The success of a independent, dramatic film requies sophisticated viewers who are willing to invest in artists they may never have heard of. This support creates the word of mouth that has opened doors for us at prime venues and festivals around the country like Cinetopia. In our case, the Michigan Community Mental Health Association has helped us screen the film at community centers, schools, colleges and churches. Among them are a suicide prevention conference in Detroit and a screening in Ironwood (population 4,925) where 450 people came to see our film.

None of this could have happened without the support of venues like the Michigan Theater, a landmark nonprofit that shows why so many local artists are able to get their foothold here and go on to careers in film. Behind every Kristen Bell or Keegan Michael Key is a Michigan school and theater community, teachers, professors and a local ecosystem central to their success beyond our boundaries.
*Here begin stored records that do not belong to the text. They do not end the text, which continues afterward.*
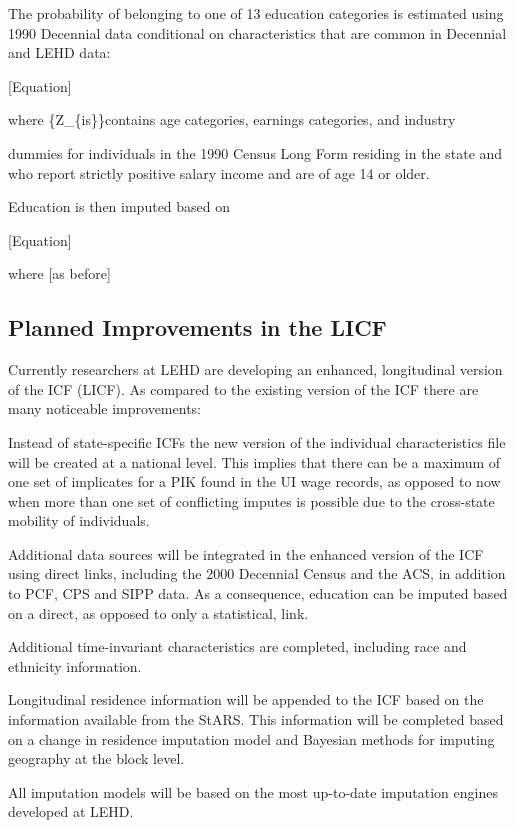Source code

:The probability of belonging to one of 13 education categories is estimated using 1990 Decennial data conditional on characteristics that are common in Decennial and LEHD data:





[Equation]





\noindent
where {\{}Z{\_}{\{}is{\}}{\}}contains age categories, earnings categories, and industry

\noindent
dummies for individuals in the 1990 Census Long Form residing in the state and who report strictly positive salary income and are of age 14 or older. 





Education is then imputed based on





[Equation]





\noindent
where [as before] 





\subsection{Planned Improvements in the LICF}





Currently researchers at LEHD are developing an enhanced, longitudinal version of the ICF (LICF). As compared to the existing version of the ICF there are many noticeable improvements: 

Instead of state-specific ICFs the new version of the individual characteristics file will be created at a national level. This implies that there can be a maximum of one set of implicates for a PIK found in the UI wage records, as opposed to now when more than one set of conflicting imputes is possible due to the cross-state mobility of individuals. 

Additional data sources will be integrated in the enhanced version of the ICF using direct links, including the 2000 Decennial Census and the ACS, in addition to PCF, CPS and SIPP data. As a consequence, education can be imputed based on a direct, as opposed to only a statistical, link.

Additional time-invariant characteristics are completed, including race and ethnicity information. 

Longitudinal residence information will be appended to the ICF based on the information available from the StARS. This information will be completed based on a change in residence imputation model and Bayesian methods for imputing geography at the block level. 

All imputation models will be based on the most up-to-date imputation engines developed at LEHD.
In one of Coming Up For Air’s recent reviews, Tony Moore, writing for Indy Film Library, had this to say about the geography of the movie:

The camerawork certainly hits on a sense of place — we get a feel for the northern United States. Aside from the excellent diving footage, throughout the movie the editing and cinematography are first rate. One interior scene stood out for me — when Anna took food around to the aged mother of a friend — beautifully lit but there was something about the colors and the composition that was remarkable and resonated.

This scene, written entirely by Deborah Staples, who collaborated with me on the screenplay, is one that showcased one of my favorite actresses, Judy Johnson who exemplifies the kind of Michigan stage to film talent that delights audiences elsewhere. Like many scenes in the film, we shot at the home of one of our producers, Jean Pataky, an English professor who had a dream home for our film. Another big plus was the help of the University of Michigan dive team that let us shoot cinema’s first ever high dive at the Don Canham natatorium.

Our actor Chase Maser noted that there was a bible at the top of the 35 foot high diving platform, one that came in handy as we worked our way through a long series of diving shots. We wouldn’t have made it without the help of dive coach Mike Hilde and the legendary Dick Kimball who appears poolside in one scene.

I hope you will be able to join me at the Michigan Theater Friday Night September 30 at 6:45 to meet the stars of the film along with cinematographer Bruce Schermer and other cast members. We’ll be joined by local mental health experts who will offer their insights on the key role caregivers play in helping those in need quickly access the mental health resources they need.